| Your objective |
Each line of the data below containing "signatures" needs to be listed.

BEGIN

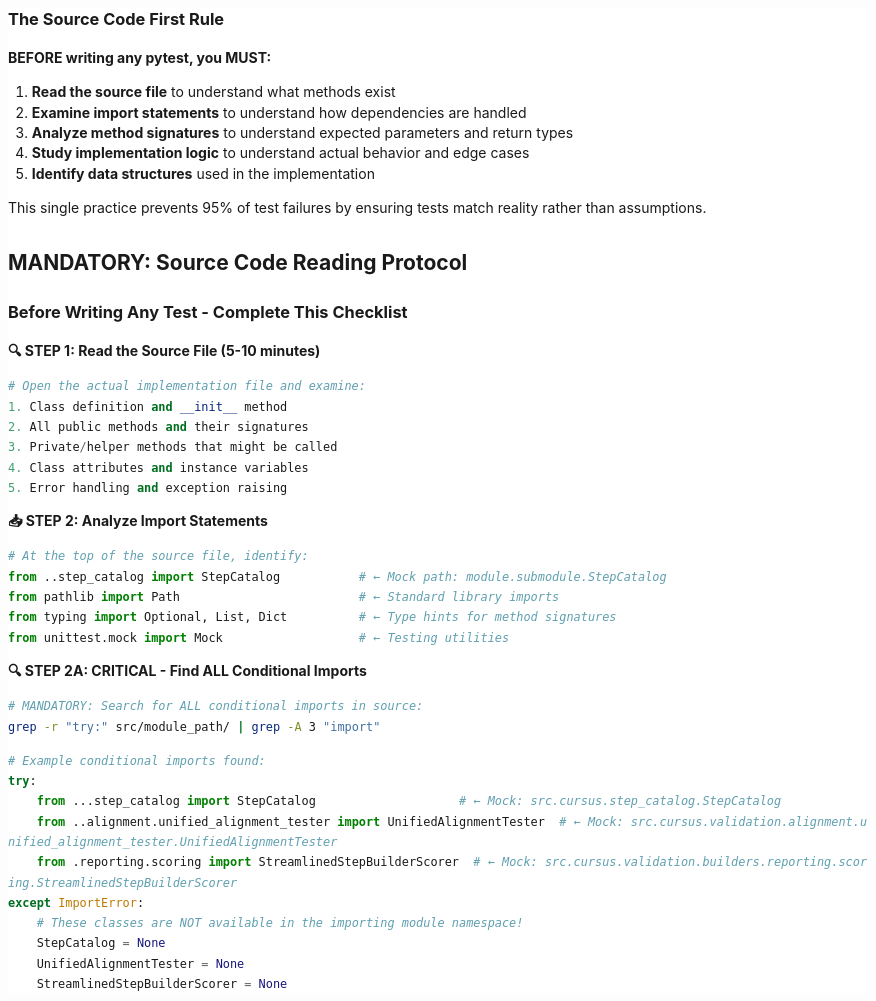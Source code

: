 
### The Source Code First Rule

**BEFORE writing any pytest, you MUST:**
1. **Read the source file** to understand what methods exist
2. **Examine import statements** to understand how dependencies are handled
3. **Analyze method signatures** to understand expected parameters and return types
4. **Study implementation logic** to understand actual behavior and edge cases
5. **Identify data structures** used in the implementation

This single practice prevents 95% of test failures by ensuring tests match reality rather than assumptions.

## MANDATORY: Source Code Reading Protocol

### Before Writing Any Test - Complete This Checklist

**🔍 STEP 1: Read the Source File (5-10 minutes)**
```python
# Open the actual implementation file and examine:
1. Class definition and __init__ method
2. All public methods and their signatures  
3. Private/helper methods that might be called
4. Class attributes and instance variables
5. Error handling and exception raising
```

**📥 STEP 2: Analyze Import Statements**
```python
# At the top of the source file, identify:
from ..step_catalog import StepCatalog           # ← Mock path: module.submodule.StepCatalog
from pathlib import Path                         # ← Standard library imports
from typing import Optional, List, Dict          # ← Type hints for method signatures
from unittest.mock import Mock                   # ← Testing utilities
```

**🔍 STEP 2A: CRITICAL - Find ALL Conditional Imports**
```bash
# MANDATORY: Search for ALL conditional imports in source:
grep -r "try:" src/module_path/ | grep -A 3 "import"
```

```python
# Example conditional imports found:
try:
    from ...step_catalog import StepCatalog                    # ← Mock: src.cursus.step_catalog.StepCatalog
    from ..alignment.unified_alignment_tester import UnifiedAlignmentTester  # ← Mock: src.cursus.validation.alignment.unified_alignment_tester.UnifiedAlignmentTester
    from .reporting.scoring import StreamlinedStepBuilderScorer  # ← Mock: src.cursus.validation.builders.reporting.scoring.StreamlinedStepBuilderScorer
except ImportError:
    # These classes are NOT available in the importing module namespace!
    StepCatalog = None
    UnifiedAlignmentTester = None
    StreamlinedStepBuilderScorer = None
```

END

| Problem solution |
3. **Analyze method signatures** to understand expected parameters and return types
2. All public methods and their signatures  
from typing import Optional, List, Dict          # ← Type hints for method signatures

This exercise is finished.